VIDA DE MENINA
Helena Solberg, Brasil, 2004

Num certo momento de Vida de Menina, a personagem principal (em cujos diários é baseado o filme) explica para um outro personagem que está escrevendo os referidos diários para contar o que acontece em Diamantina, cidade onde se passa o filme. “E o que é que tanto acontece em Diamantina?”, pergunta o personagem. Justamente este nos parece ser o grande ponto de interesse, e de limitação ao mesmo tempo, do filme de Helena Solberg: não acontece grande coisa - apenas a história de uma menina que vai se tornando mulher e formando seu olhar sobre o mundo a partir das pessoas que a cercam e dos micro-acontecimentos de um dia-a-dia bastante banal. O “apenas” acima, afirma-se caso não tenha sido entendido, não é redutor: isto, afinal, não é pouca coisa - e acima de tudo não é pouca coisa segundo o olhar da personagem, que o filme procura representar na tela. A busca de uma dramaturgia em chave quase minimalista é sempre uma aventura arriscada, pois se não vai se contar com as urdiduras e peripécias de um roteiro de “acontecimentos” para conseguir a adesão do espectador, é preciso se contar com uma série de outras variáveis que representam dificuldades muito maiores de construção cinematográfica.

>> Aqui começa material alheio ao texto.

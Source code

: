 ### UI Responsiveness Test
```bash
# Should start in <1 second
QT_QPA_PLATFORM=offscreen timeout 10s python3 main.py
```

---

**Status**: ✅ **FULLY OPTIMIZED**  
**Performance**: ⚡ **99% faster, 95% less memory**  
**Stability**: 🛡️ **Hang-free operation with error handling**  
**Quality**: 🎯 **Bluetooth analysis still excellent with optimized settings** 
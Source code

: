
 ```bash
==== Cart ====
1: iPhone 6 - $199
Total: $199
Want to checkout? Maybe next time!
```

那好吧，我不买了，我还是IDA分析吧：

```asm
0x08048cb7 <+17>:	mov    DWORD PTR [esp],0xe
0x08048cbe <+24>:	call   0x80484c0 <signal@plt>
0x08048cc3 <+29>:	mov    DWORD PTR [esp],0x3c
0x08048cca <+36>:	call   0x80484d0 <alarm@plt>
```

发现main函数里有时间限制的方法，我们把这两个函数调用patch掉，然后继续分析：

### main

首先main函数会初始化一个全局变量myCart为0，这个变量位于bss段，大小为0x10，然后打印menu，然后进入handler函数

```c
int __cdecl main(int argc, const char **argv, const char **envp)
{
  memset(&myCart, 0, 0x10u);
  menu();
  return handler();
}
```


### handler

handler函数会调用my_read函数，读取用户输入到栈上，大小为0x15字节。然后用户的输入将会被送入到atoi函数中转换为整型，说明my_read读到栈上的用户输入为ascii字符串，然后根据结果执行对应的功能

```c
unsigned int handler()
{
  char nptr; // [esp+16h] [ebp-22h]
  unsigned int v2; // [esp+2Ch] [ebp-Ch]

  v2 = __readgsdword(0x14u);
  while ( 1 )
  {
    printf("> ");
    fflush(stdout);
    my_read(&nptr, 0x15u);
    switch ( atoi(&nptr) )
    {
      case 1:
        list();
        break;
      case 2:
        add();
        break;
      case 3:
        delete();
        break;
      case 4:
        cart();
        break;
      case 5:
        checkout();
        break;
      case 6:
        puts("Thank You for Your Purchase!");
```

Enfrentar de frente este problema é o grande feito de Solberg que, como num diário, baseia sua dramaturgia numa série de pequenas impressões isoladas, em episódios esparsos que vão ganhando sentido na sua junção, na sua sequência. Alguns destes momentos (talvez mais do que todos a doença e a morte da avó da protagonista) adquirem encenação com autêntica graça, e são muito ajudados pelo desempenho nada excepcional, mas extremamente adequado (até por esta não-extraordinariedade), de Ludmila Dayer. Afinal, filme que se fecha totalmente no olhar de uma personagem pede que a atriz que a interprete consiga por ela mesma a adesão do espectador – e isso Ludmila consegue, sem dúvida. Solberg tem a coragem de dar humanidade a esta personagem, o que significa dizer que ela não é todo tempo uma personagem simpática – e ao contrário do que rezam algumas cartilhas, isso não afasta o espectador do personagem, pelo contrário, só cria uma identificação com a imperfeição deste olhar (ainda mais se localizado nesta fase confusa da pré-adolescência e adolescência em si).

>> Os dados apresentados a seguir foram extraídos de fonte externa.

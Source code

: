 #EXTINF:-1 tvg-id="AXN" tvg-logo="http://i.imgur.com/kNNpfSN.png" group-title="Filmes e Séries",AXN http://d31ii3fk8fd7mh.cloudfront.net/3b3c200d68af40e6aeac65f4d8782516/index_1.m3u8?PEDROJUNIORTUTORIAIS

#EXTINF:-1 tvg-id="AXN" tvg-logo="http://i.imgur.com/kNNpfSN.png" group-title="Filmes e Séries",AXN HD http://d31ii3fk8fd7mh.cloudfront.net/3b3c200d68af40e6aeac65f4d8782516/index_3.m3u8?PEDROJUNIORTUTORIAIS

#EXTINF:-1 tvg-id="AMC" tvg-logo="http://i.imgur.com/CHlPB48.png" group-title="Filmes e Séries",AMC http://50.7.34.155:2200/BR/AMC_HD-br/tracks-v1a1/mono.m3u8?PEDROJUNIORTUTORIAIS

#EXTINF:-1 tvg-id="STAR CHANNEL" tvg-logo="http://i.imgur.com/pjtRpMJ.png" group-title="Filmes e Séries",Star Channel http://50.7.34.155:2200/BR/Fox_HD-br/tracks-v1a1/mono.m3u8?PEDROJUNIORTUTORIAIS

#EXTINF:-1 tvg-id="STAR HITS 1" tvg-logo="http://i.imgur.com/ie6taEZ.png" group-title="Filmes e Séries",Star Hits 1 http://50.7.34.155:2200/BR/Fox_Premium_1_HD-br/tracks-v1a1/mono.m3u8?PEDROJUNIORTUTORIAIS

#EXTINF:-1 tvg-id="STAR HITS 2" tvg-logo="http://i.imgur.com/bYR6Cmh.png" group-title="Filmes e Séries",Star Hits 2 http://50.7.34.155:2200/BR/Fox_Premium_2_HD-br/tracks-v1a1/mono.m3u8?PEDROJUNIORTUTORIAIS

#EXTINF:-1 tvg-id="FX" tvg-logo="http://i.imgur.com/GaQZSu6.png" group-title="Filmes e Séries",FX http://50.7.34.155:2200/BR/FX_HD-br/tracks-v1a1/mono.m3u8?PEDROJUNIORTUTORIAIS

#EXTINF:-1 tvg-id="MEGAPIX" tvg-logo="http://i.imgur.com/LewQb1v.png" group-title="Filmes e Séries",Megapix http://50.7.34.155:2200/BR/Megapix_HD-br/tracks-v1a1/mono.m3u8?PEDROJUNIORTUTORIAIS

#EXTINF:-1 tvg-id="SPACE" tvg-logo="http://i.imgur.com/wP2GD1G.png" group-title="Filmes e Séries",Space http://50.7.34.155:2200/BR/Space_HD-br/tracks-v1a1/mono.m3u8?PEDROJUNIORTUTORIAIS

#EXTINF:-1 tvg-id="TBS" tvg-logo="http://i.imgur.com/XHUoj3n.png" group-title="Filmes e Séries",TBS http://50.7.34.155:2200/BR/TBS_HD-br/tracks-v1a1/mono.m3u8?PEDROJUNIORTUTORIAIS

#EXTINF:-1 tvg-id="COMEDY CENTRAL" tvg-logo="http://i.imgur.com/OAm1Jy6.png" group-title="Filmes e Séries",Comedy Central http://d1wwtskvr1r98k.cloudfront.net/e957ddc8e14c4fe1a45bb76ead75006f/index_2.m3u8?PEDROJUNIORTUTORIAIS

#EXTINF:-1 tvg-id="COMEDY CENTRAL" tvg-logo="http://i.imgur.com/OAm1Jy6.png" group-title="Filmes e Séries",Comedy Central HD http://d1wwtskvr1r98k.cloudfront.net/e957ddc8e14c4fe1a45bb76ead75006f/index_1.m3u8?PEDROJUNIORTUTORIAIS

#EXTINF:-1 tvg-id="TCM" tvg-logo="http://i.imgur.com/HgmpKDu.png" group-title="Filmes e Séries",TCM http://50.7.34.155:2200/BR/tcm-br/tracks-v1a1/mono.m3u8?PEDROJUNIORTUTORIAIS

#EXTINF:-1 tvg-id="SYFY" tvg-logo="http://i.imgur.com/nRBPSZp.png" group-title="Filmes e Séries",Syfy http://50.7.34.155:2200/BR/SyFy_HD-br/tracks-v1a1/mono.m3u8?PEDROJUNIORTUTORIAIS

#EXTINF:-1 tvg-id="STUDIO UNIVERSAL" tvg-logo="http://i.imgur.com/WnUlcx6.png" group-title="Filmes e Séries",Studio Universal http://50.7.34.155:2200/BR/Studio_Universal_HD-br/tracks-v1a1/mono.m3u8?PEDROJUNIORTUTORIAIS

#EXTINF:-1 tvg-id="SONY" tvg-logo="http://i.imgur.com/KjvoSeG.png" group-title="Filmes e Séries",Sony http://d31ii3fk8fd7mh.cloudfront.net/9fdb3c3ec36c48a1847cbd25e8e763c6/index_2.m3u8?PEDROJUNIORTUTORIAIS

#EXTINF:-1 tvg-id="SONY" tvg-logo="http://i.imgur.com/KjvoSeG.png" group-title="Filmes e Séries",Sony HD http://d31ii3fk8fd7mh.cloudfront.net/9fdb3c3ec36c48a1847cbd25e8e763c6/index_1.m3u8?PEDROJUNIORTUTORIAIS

No entanto, se destas opções corajosas Solberg consegue extrair eventual e inegável força para seu filme, também precisa ser dito que esta força não resiste sempre. Ao aspecto banal da narrativa de Helena (a personagem, no caso) o filme não adiciona na filmagem muita coisa que o torne especialmente marcante no todo. Com isso, nos episódios menos felizes em termos de dramaturgia, ou com atores que funcionem um pouco menos na chave pedida, o filme perde em graciosidade e acaba ganhando um certo peso excessivo, que se nunca chega a ser o do engessamento típico de algumas produções de época (palmas para uma reconstituição que nunca busca ser excessivamente chamativa ou auto-congratulatória), não colabora para que ele resulte completamente cativante, pulsante. O filme poderia ousar um pouco mais em algumas opções narrativas, como na questão de que um diário implica sempre num olhar extremamente parcial das coisas – e, portanto, a encenação de todo realista torna-se um dado complicado, uma imposição da terceira pessoa a esta narrativa tão pessoal (só numa determinada cena com a personagem da vizinha isso é tematizado). Ao optar por este olhar tão “comportado” sobre tudo, seu minimalismo acaba causando uma certa indiferença em algumas passagens. E, como resultado, o filme como um todo acaba se fechando numa sensação de um trabalho feito com todas as boas idéias, mas que possui permanência um tanto limitada.